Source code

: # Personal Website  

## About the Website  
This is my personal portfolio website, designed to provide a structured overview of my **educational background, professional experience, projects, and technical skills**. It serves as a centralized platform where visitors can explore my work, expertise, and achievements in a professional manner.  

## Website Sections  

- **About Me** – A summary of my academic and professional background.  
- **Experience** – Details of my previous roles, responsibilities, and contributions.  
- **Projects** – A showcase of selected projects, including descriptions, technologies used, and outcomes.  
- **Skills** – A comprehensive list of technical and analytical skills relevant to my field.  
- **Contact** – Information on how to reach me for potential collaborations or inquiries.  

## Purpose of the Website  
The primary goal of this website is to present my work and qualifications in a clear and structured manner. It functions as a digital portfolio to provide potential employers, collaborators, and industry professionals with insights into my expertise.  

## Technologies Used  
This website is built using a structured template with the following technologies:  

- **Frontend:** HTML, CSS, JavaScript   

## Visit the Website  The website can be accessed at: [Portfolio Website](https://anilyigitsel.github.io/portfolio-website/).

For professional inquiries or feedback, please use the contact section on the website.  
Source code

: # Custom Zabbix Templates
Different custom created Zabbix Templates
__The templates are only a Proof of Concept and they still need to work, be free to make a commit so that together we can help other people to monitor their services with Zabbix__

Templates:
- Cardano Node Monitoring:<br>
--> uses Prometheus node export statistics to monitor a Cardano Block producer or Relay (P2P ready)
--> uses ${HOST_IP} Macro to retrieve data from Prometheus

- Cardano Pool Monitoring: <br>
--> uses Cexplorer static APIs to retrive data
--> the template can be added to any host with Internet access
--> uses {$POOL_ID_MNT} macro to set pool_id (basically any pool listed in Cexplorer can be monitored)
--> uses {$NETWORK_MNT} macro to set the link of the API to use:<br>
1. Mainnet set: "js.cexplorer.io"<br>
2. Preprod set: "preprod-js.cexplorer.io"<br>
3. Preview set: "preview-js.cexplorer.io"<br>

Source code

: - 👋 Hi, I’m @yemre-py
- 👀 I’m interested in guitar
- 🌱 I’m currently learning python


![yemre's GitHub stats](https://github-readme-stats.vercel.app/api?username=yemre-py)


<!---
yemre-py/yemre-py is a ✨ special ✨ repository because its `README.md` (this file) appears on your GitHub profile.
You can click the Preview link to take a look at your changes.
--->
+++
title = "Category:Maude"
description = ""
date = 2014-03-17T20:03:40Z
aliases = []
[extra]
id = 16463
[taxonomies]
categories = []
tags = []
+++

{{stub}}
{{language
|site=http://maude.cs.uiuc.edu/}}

────────

Required work →
Which lines in the data above contain "background"? Show each one.

Answer space →
This is my personal portfolio website, designed to provide a structured overview of my **educational background, professional experience, projects, and technical skills**. It serves as a centralized platform where visitors can explore my work, expertise, and achievements in a professional manner.  
- **About Me** – A summary of my academic and professional background.  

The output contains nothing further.